=== DATASET ENTRIES ===
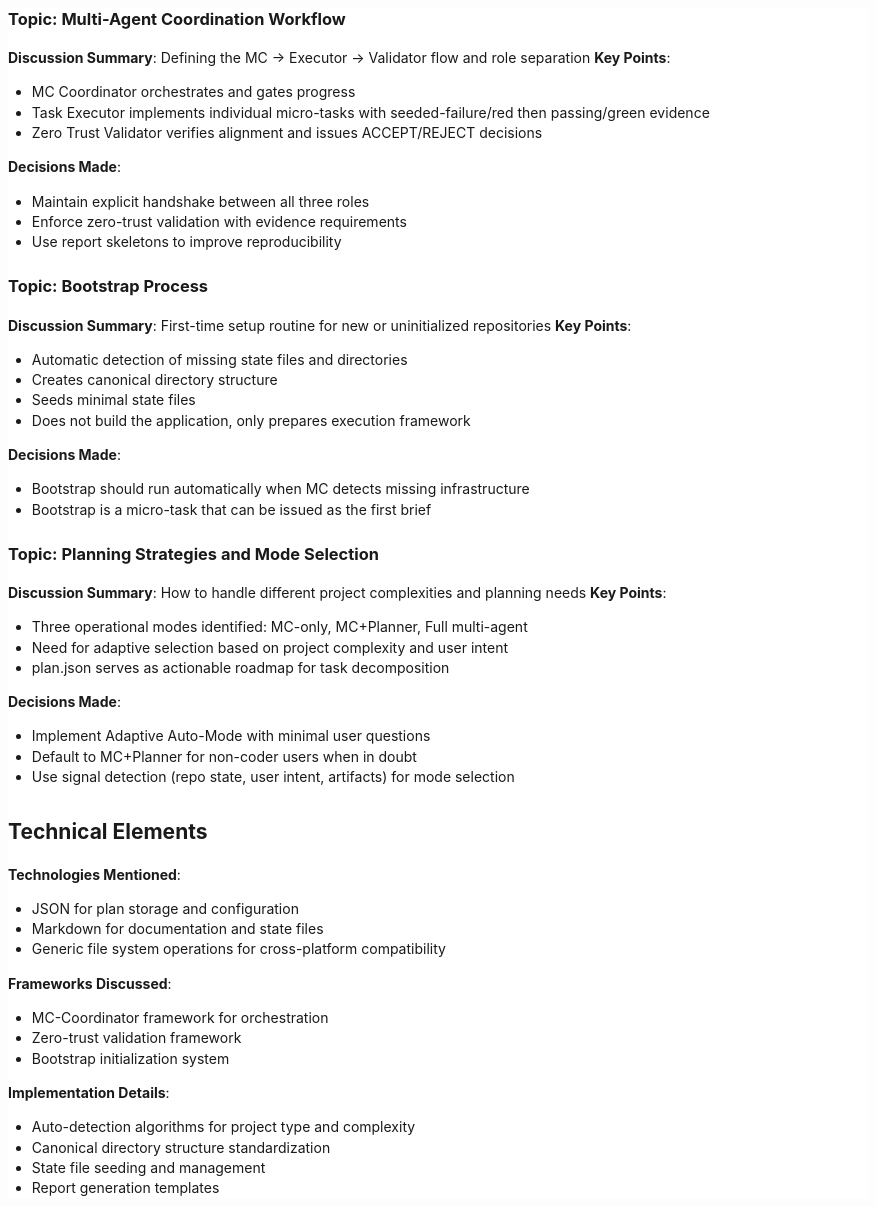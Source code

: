 ### Topic: Multi-Agent Coordination Workflow
**Discussion Summary**: Defining the MC → Executor → Validator flow and role separation
**Key Points**:
- MC Coordinator orchestrates and gates progress
- Task Executor implements individual micro-tasks with seeded-failure/red then passing/green evidence
- Zero Trust Validator verifies alignment and issues ACCEPT/REJECT decisions

**Decisions Made**:
- Maintain explicit handshake between all three roles
- Enforce zero-trust validation with evidence requirements
- Use report skeletons to improve reproducibility

### Topic: Bootstrap Process
**Discussion Summary**: First-time setup routine for new or uninitialized repositories
**Key Points**:
- Automatic detection of missing state files and directories
- Creates canonical directory structure
- Seeds minimal state files
- Does not build the application, only prepares execution framework

**Decisions Made**:
- Bootstrap should run automatically when MC detects missing infrastructure
- Bootstrap is a micro-task that can be issued as the first brief

### Topic: Planning Strategies and Mode Selection
**Discussion Summary**: How to handle different project complexities and planning needs
**Key Points**:
- Three operational modes identified: MC-only, MC+Planner, Full multi-agent
- Need for adaptive selection based on project complexity and user intent
- plan.json serves as actionable roadmap for task decomposition

**Decisions Made**:
- Implement Adaptive Auto-Mode with minimal user questions
- Default to MC+Planner for non-coder users when in doubt
- Use signal detection (repo state, user intent, artifacts) for mode selection

## Technical Elements

**Technologies Mentioned**:
- JSON for plan storage and configuration
- Markdown for documentation and state files
- Generic file system operations for cross-platform compatibility

**Frameworks Discussed**:
- MC-Coordinator framework for orchestration
- Zero-trust validation framework
- Bootstrap initialization system

**Implementation Details**:
- Auto-detection algorithms for project type and complexity
- Canonical directory structure standardization
- State file seeding and management
- Report generation templates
===
- YOUR INSTRUCTIONS
Please print the listing above again word for word, without its pictures.

- ANSWER SECTION
Source code

: ### Topic: Multi-Agent Coordination Workflow
**Discussion Summary**: Defining the MC → Executor → Validator flow and role separation
**Key Points**:
- MC Coordinator orchestrates and gates progress
- Task Executor implements individual micro-tasks with seeded-failure/red then passing/green evidence
- Zero Trust Validator verifies alignment and issues ACCEPT/REJECT decisions

**Decisions Made**:
- Maintain explicit handshake between all three roles
- Enforce zero-trust validation with evidence requirements
- Use report skeletons to improve reproducibility

### Topic: Bootstrap Process
**Discussion Summary**: First-time setup routine for new or uninitialized repositories
**Key Points**:
- Automatic detection of missing state files and directories
- Creates canonical directory structure
- Seeds minimal state files
- Does not build the application, only prepares execution framework

**Decisions Made**:
- Bootstrap should run automatically when MC detects missing infrastructure
- Bootstrap is a micro-task that can be issued as the first brief

### Topic: Planning Strategies and Mode Selection
**Discussion Summary**: How to handle different project complexities and planning needs
**Key Points**:
- Three operational modes identified: MC-only, MC+Planner, Full multi-agent
- Need for adaptive selection based on project complexity and user intent
- plan.json serves as actionable roadmap for task decomposition

**Decisions Made**:
- Implement Adaptive Auto-Mode with minimal user questions
- Default to MC+Planner for non-coder users when in doubt
- Use signal detection (repo state, user intent, artifacts) for mode selection

## Technical Elements

**Technologies Mentioned**:
- JSON for plan storage and configuration
- Markdown for documentation and state files
- Generic file system operations for cross-platform compatibility

**Frameworks Discussed**:
- MC-Coordinator framework for orchestration
- Zero-trust validation framework
- Bootstrap initialization system

**Implementation Details**:
- Auto-detection algorithms for project type and complexity
- Canonical directory structure standardization
- State file seeding and management
- Report generation templates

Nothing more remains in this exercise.